> **Prompt**
Copy out all lines of the listing below that hold "which".

> **Supplied data**

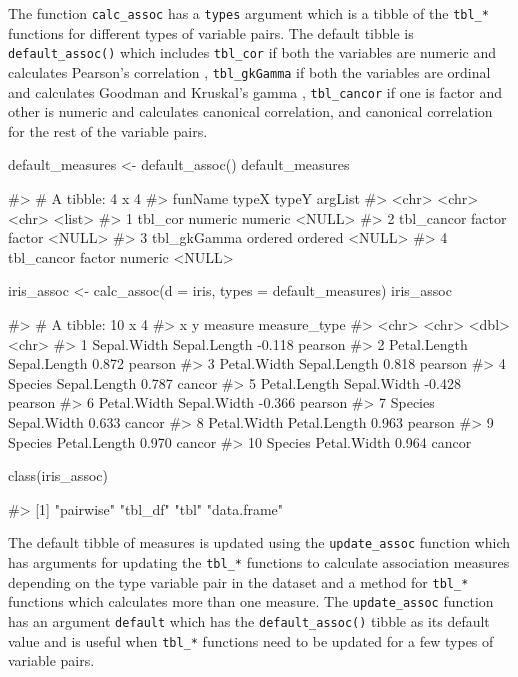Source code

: The function \texttt{calc\_assoc} has a \texttt{types} argument which is
a tibble of the \texttt{tbl\_*} functions for different types of
variable pairs. The default tibble is \texttt{default\_assoc()} which
includes \texttt{tbl\_cor} if both the variables are numeric and
calculates Pearson's correlation , \texttt{tbl\_gkGamma} if both the
variables are ordinal and calculates Goodman and Kruskal's gamma ,
\texttt{tbl\_cancor} if one is factor and other is numeric and
calculates canonical correlation, and canonical correlation for the rest
of the variable pairs.

\begin{Schunk}
\begin{Sinput}
default_measures <- default_assoc()
default_measures
\end{Sinput}
\begin{Soutput}
#> # A tibble: 4 x 4
#>   funName     typeX   typeY   argList
#>   <chr>       <chr>   <chr>   <list> 
#> 1 tbl_cor     numeric numeric <NULL> 
#> 2 tbl_cancor  factor  factor  <NULL> 
#> 3 tbl_gkGamma ordered ordered <NULL> 
#> 4 tbl_cancor  factor  numeric <NULL>
\end{Soutput}
\begin{Sinput}
iris_assoc <- calc_assoc(d = iris,
                         types = default_measures)
iris_assoc
\end{Sinput}
\begin{Soutput}
#> # A tibble: 10 x 4
#>    x            y            measure measure_type
#>    <chr>        <chr>          <dbl> <chr>       
#>  1 Sepal.Width  Sepal.Length  -0.118 pearson     
#>  2 Petal.Length Sepal.Length   0.872 pearson     
#>  3 Petal.Width  Sepal.Length   0.818 pearson     
#>  4 Species      Sepal.Length   0.787 cancor      
#>  5 Petal.Length Sepal.Width   -0.428 pearson     
#>  6 Petal.Width  Sepal.Width   -0.366 pearson     
#>  7 Species      Sepal.Width    0.633 cancor      
#>  8 Petal.Width  Petal.Length   0.963 pearson     
#>  9 Species      Petal.Length   0.970 cancor      
#> 10 Species      Petal.Width    0.964 cancor
\end{Soutput}
\begin{Sinput}
class(iris_assoc)
\end{Sinput}
\begin{Soutput}
#> [1] "pairwise"   "tbl_df"     "tbl"        "data.frame"
\end{Soutput}
\end{Schunk}

The default tibble of measures is updated using the
\texttt{update\_assoc} function which has arguments for updating the
\texttt{tbl\_*} functions to calculate association measures depending on
the type variable pair in the dataset and a method for \texttt{tbl\_*}
functions which calculates more than one measure. The
\texttt{update\_assoc} function has an argument \texttt{default} which
has the \texttt{default\_assoc()} tibble as its default value and is
useful when \texttt{tbl\_*} functions need to be updated for a few types
of variable pairs.

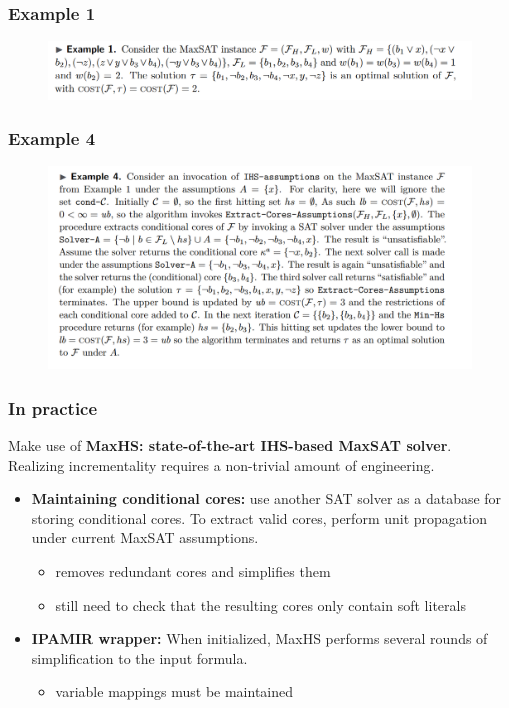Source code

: \documentclass[aspectratio=169 %
,serif,mathserif]{beamer}
\begin{document}
\begin{frame}
	\frametitle{Example 1}
	\begin{figure}[htbp]
		\includegraphics[width=1\linewidth]{1.png}
	\end{figure}
\end{frame}

\begin{frame}
	\frametitle{Example 4}
	\begin{figure}[htbp]
		\includegraphics[width=.8\linewidth]{9.png}
	\end{figure}
\end{frame}

\begin{frame}
	\frametitle{In practice}
	Make use of \textbf{MaxHS: state-of-the-art IHS-based MaxSAT solver}. Realizing incrementality requires a non-trivial amount of engineering.
	\begin{itemize}
		\item \textbf{Maintaining conditional cores:} use another SAT solver as a database for storing conditional cores. To extract valid cores, perform unit propagation under current MaxSAT assumptions.
		\begin{itemize}
			\item removes redundant cores and simplifies them
			\item still need to check that the resulting cores only contain soft literals
		\end{itemize} \pause
		\item \textbf{IPAMIR wrapper:} When initialized, MaxHS performs several rounds of simplification to the input formula.
		\begin{itemize}
			\item variable mappings must be maintained
		\end{itemize} 
	\end{itemize}
\end{frame}
\end{document}
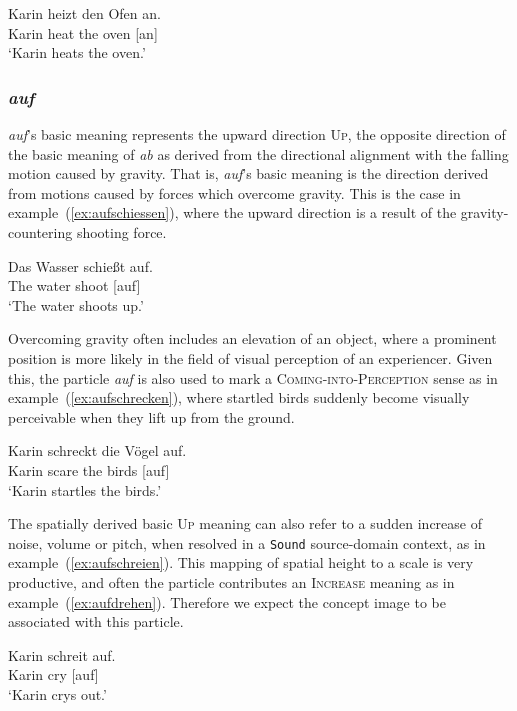 \documentclass[output=paper]{langsci/langscibook}
\begin{document}
\ea\label{ex:anheizen}
\gll Karin heizt den Ofen an.\\
Karin heat the oven [an]\\
\glt `Karin heats the oven.'
\z

\vspace{+1mm}
\subsubsection{\textit{auf}}

\textit{auf}'s basic meaning represents the upward direction
\textsc{Up}, the opposite direction of the basic meaning of
\textit{ab} as derived from the directional alignment with the falling
motion caused by gravity. That is, \textit{auf}'s basic meaning is the
direction derived from motions caused by forces which overcome
gravity. This is the case in example~(\ref{ex:aufschiessen}), where
the upward direction is a result of the gravity-countering shooting
force.

\ea\label{ex:aufschiessen}
\gll Das Wasser schießt auf.\\
The water shoot [auf]\\
\glt `The water shoots up.'
\z

Overcoming gravity often includes an elevation of an object, where a
prominent position is more likely in the field of visual perception of
an experiencer. Given this, the particle \textit{auf} is also used to
mark a \textsc{Coming-into-Perception} sense as in
example~(\ref{ex:aufschrecken}), where startled birds suddenly become
visually perceivable when they lift up from the ground.

\ea\label{ex:aufschrecken}
\gll Karin schreckt die Vögel auf.\\
Karin scare the birds [auf]\\
\glt `Karin startles the birds.'
\z

The spatially derived basic \textsc{Up} meaning can also refer to a
sudden increase of noise, volume or pitch, when resolved in a
\texttt{Sound} source-domain context, as in
example~(\ref{ex:aufschreien}). This mapping of spatial height to a
scale is very productive, and often the particle contributes an
\textsc{Increase} meaning as in
example~(\ref{ex:aufdrehen}). Therefore we expect the concept image
 to be associated with this particle.

\ea\label{ex:aufschreien}
\gll Karin schreit auf.\\
Karin cry [auf]\\
\glt `Karin crys out.'
\z
\end{document}
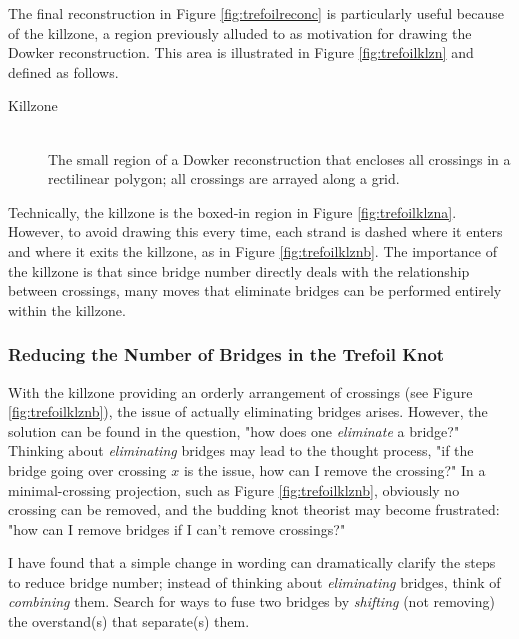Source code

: \documentclass[titlepage,11pt]{article}
\begin{document}
The final reconstruction in Figure \ref{fig:trefoilreconc} is particularly useful because of the killzone, a region previously alluded to as motivation for drawing the Dowker reconstruction. This area is illustrated in Figure \ref{fig:trefoilklzn} and defined as follows.\par

\begin{defi}
    \begin{description}
        \item[Killzone] \hfill \\ The small region of a Dowker reconstruction that encloses all crossings in a rectilinear polygon; all crossings are arrayed along a grid.
    \end{description}
\end{defi}

Technically, the killzone is the boxed-in region in Figure \ref{fig:trefoilklzna}. However, to avoid drawing this every time, each strand is dashed where it enters and where it exits the killzone, as in Figure \ref{fig:trefoilklznb}. The importance of the killzone is that since bridge number directly deals with the relationship between crossings, many moves that eliminate bridges can be performed entirely within the killzone.


\subsubsection{Reducing the Number of Bridges in the Trefoil Knot}\label{ss2:trefoilreduce}
With the killzone providing an orderly arrangement of crossings (see Figure \ref{fig:trefoilklznb}), the issue of actually eliminating bridges arises. However, the solution can be found in the question, "how does one \emph{eliminate} a bridge?" Thinking about \emph{eliminating} bridges may lead to the thought process, "if the bridge going over crossing $x$ is the issue, how can I remove the crossing?" In a minimal-crossing projection, such as Figure \ref{fig:trefoilklznb}, obviously no crossing can be removed, and the budding knot theorist may become frustrated: "how can I remove bridges if I can't remove crossings?"\par
I have found that a simple change in wording can dramatically clarify the steps to reduce bridge number; instead of thinking about \emph{eliminating} bridges, think of \emph{combining} them. Search for ways to fuse two bridges by \emph{shifting} (not removing) the overstand(s) that separate(s) them.\par
\end{document}
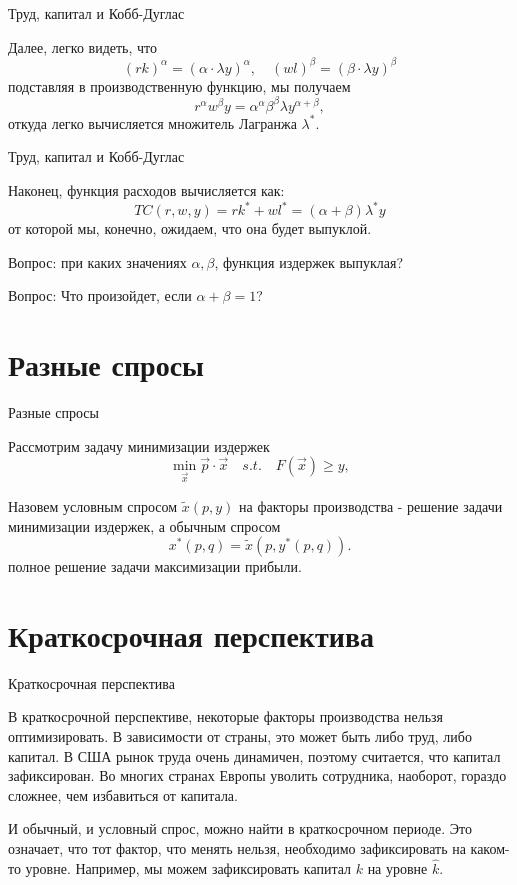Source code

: \documentclass{beamer}
\begin{document}
\begin{frame}{Труд, капитал и Кобб-Дуглас}

Далее, легко видеть, что 
$$(r k)^{\alpha} = (\alpha \cdot \lambda y)^{\alpha}, \quad (w l)^{\beta} = (\beta \cdot \lambda y)^{\beta}$$
подставляя в производственную функцию, мы получаем
$$ r^{\alpha}w^{\beta} y = \alpha^{\alpha} \beta^{\beta} \lambda y^{\alpha + \beta},$$
откуда легко вычисляется множитель Лагранжа $\lambda^{\ast}$.

\end{frame}

\begin{frame}{Труд, капитал и Кобб-Дуглас}

Наконец, функция расходов вычисляется как:
$$ TC(r,w,y) = r k^{\ast} + w l^{\ast} = (\alpha + \beta) \lambda^{\ast} y$$
от которой мы, конечно, ожидаем, что она будет выпуклой.

Вопрос: при каких значениях $\alpha, \beta$, функция издержек выпуклая? 

Вопрос: Что произойдет, если $\alpha + \beta = 1$?

\end{frame}

\section{Разные спросы}

\begin{frame}{Разные спросы}

Рассмотрим задачу минимизации издержек
$$ \min_{\vec x} \vec p \cdot \vec x \quad s.t. \quad F(\vec x) \geqslant y,$$

\begin{definition}
Назовем условным спросом $\tilde x(p, y)$ на факторы производства - решение задачи минимизации издержек, а обычным спросом
$$x^{\ast}(p, q) = \tilde x(p, y^{\ast}(p, q)).$$
полное решение задачи максимизации прибыли.
\end{definition}

\end{frame}

\section{Краткосрочная перспектива}

\begin{frame}{Краткосрочная перспектива}

В краткосрочной перспективе, некоторые факторы производства нельзя оптимизировать. В зависимости от страны, это может быть либо труд, либо капитал. В США рынок труда очень динамичен, поэтому считается, что капитал зафиксирован. Во многих странах Европы уволить сотрудника, наоборот, гораздо сложнее, чем избавиться от капитала. 

И обычный, и условный спрос, можно найти в краткосрочном периоде. Это означает, что тот фактор, что менять нельзя, необходимо зафиксировать на каком-то уровне. Например, мы можем зафиксировать капитал $k$ на уровне $\hat k$.

\end{frame}
\end{document}
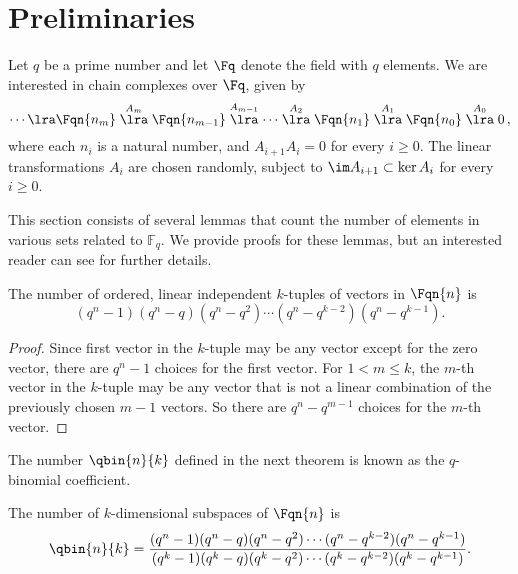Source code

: \section{Preliminaries}
Let $q$ be a prime number and let $\Fq$ denote the field with $q$ elements. We are 
interested in chain complexes over $\Fq$, given by
\[
  \cdots \lra \Fqn{n_m} \stackrel{A_m}{\lra} \Fqn{n_{m-1}} 
  \stackrel{A_{m-1}}{\lra} \cdots \stackrel{A_2}{\lra} \Fqn{n_1} 
  \stackrel{A_1}{\lra} \Fqn{n_0} \stackrel{A_0}{\lra} 0 \, ,
\]
where each $n_i$ is a natural number, and $A_{i+1}A_i=0$ for every $i\geq 0$. The
linear transformations $A_i$ are chosen randomly, subject to $\im A_{i+1} \subset 
\ker A_{i}$ for every $i \geq 0$.

This section consists of several lemmas that count the number of elements in various sets related to $\mathbb{F}_q$.  We provide proofs for these lemmas, but an interested reader can see \cite{stanley2011enumerative} for further details. 
\begin{lemma}\label{NumkTup}
  The number of ordered, linear independent $k$-tuples of vectors in $\Fqn{n}$  is
\[
(q^n-1)(q^n-q)(q^n-q^2)\cdots(q^n - q^{k-2})(q^n-q^{k-1}).
\]
\end{lemma}

\begin{proof}
Since first vector in the $k$-tuple may be any vector except for the zero vector, there are $q^n-1$ choices for the first vector.  For $1<m \leq k$, the $m$-th vector in the $k$-tuple may be any vector that is not a linear combination of the previously chosen $m-1$ vectors. So there are $q^n - q^{m-1}$ choices for the $m$-th vector.
\end{proof}

The number $\qbin{n}{k}$ defined in the next theorem is known as the $q$-binomial coefficient.

\begin{lemma}\label{NumkSub}
  The number of $k$-dimensional subspaces of $\Fqn{n}$ is
\[
\qbin{n}{k} = \frac{(q^n-1)(q^n-q)(q^n-q^2)\cdots(q^n - q^{k-2})(q^n-q^{k-1})}{(q^k-1)(q^k-q)(q^k-q^2)\cdots(q^k - q^{k-2})(q^k-q^{k-1})}.
\]
\end{lemma}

> **Solution for this problem**
: The function \texttt{calc\_assoc} has a \texttt{types} argument which is
variable pairs. The default tibble is \texttt{default\_assoc()} which
\texttt{update\_assoc} function which has arguments for updating the
functions which calculates more than one measure. The
\texttt{update\_assoc} function has an argument \texttt{default} which
direction derived from motions caused by forces which overcome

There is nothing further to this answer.